[[ Dataset records, beginning ]]

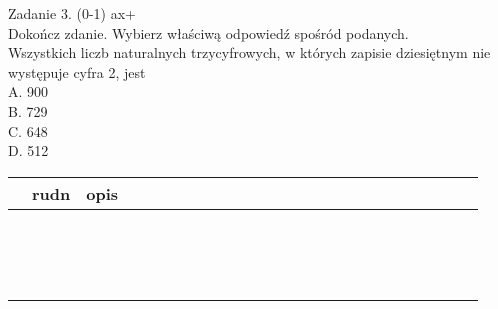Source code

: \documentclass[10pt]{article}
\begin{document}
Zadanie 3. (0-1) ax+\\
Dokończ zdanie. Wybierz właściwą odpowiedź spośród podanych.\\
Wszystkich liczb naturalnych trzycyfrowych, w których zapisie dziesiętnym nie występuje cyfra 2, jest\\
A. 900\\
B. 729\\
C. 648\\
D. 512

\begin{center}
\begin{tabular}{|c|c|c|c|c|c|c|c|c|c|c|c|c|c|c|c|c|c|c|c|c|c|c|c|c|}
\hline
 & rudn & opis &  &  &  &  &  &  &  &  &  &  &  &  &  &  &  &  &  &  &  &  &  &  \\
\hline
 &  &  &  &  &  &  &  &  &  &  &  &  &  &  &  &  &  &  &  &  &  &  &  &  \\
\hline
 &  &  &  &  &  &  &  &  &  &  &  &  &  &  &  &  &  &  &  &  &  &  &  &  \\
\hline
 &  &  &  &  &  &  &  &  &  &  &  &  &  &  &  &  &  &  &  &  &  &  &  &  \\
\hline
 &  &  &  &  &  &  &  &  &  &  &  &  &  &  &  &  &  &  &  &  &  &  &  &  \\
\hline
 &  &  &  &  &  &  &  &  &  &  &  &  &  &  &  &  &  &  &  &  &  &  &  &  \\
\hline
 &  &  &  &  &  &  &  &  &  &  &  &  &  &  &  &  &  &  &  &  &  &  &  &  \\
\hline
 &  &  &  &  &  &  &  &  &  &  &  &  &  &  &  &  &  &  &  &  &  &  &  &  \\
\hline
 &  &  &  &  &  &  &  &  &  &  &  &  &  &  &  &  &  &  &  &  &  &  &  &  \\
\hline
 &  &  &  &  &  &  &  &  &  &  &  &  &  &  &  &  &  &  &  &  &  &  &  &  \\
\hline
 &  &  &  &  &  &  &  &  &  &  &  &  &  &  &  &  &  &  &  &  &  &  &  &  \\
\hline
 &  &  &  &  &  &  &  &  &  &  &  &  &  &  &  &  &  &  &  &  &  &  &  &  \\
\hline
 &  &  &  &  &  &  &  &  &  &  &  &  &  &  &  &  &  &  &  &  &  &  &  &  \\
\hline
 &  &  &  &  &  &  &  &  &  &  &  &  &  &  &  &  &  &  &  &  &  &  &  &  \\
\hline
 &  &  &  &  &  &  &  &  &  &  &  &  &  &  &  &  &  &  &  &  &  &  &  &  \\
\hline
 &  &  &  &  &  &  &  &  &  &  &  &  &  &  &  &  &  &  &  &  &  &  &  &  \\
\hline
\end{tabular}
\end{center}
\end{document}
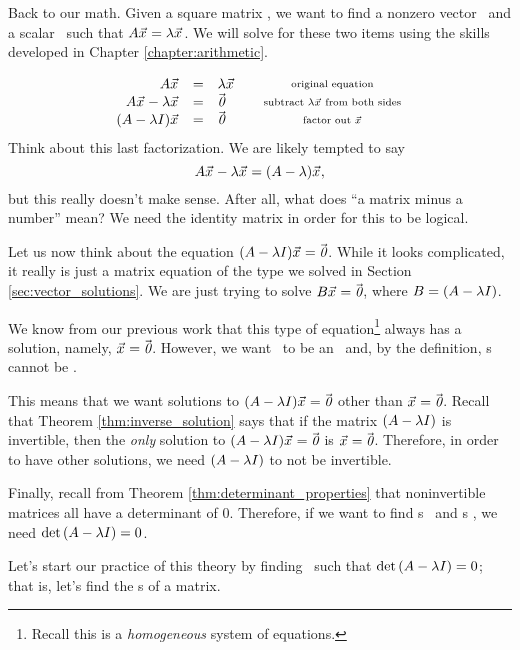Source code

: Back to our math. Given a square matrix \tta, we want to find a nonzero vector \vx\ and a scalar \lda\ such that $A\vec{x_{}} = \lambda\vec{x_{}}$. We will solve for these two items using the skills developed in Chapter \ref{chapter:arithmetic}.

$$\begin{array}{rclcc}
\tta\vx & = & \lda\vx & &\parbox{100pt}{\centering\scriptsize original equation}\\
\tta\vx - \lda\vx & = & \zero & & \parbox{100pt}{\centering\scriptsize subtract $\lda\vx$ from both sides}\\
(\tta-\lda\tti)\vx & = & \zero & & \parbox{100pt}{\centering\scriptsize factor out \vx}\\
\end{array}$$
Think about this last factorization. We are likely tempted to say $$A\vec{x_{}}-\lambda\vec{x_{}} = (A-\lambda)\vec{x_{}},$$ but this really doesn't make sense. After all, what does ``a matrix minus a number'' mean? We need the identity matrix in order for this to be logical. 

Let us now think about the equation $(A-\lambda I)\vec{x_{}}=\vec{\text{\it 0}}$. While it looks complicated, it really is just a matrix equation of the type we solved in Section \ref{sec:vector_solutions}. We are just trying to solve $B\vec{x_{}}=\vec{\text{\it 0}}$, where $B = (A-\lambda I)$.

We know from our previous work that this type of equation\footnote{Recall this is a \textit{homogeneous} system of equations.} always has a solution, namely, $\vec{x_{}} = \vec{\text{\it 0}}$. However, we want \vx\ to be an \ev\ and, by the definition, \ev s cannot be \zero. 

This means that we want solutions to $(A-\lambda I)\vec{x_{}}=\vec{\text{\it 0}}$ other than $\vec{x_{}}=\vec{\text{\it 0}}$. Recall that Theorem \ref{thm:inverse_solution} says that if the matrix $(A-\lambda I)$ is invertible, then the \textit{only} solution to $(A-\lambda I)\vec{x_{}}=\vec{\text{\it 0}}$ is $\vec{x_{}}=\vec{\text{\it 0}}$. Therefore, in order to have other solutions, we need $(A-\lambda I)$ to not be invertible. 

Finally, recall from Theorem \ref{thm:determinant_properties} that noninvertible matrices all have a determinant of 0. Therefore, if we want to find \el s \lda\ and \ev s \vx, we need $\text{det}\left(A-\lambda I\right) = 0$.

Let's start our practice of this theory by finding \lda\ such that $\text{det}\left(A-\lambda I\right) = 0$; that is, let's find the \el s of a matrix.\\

[[ Dataset records, end ]]

• Task description: Search the entries for "scriptsize" and show every line that has it.

• Reply:
\tta\vx & = & \lda\vx & &\parbox{100pt}{\centering\scriptsize original equation}\\
\tta\vx - \lda\vx & = & \zero & & \parbox{100pt}{\centering\scriptsize subtract $\lda\vx$ from both sides}\\
(\tta-\lda\tti)\vx & = & \zero & & \parbox{100pt}{\centering\scriptsize factor out \vx}\\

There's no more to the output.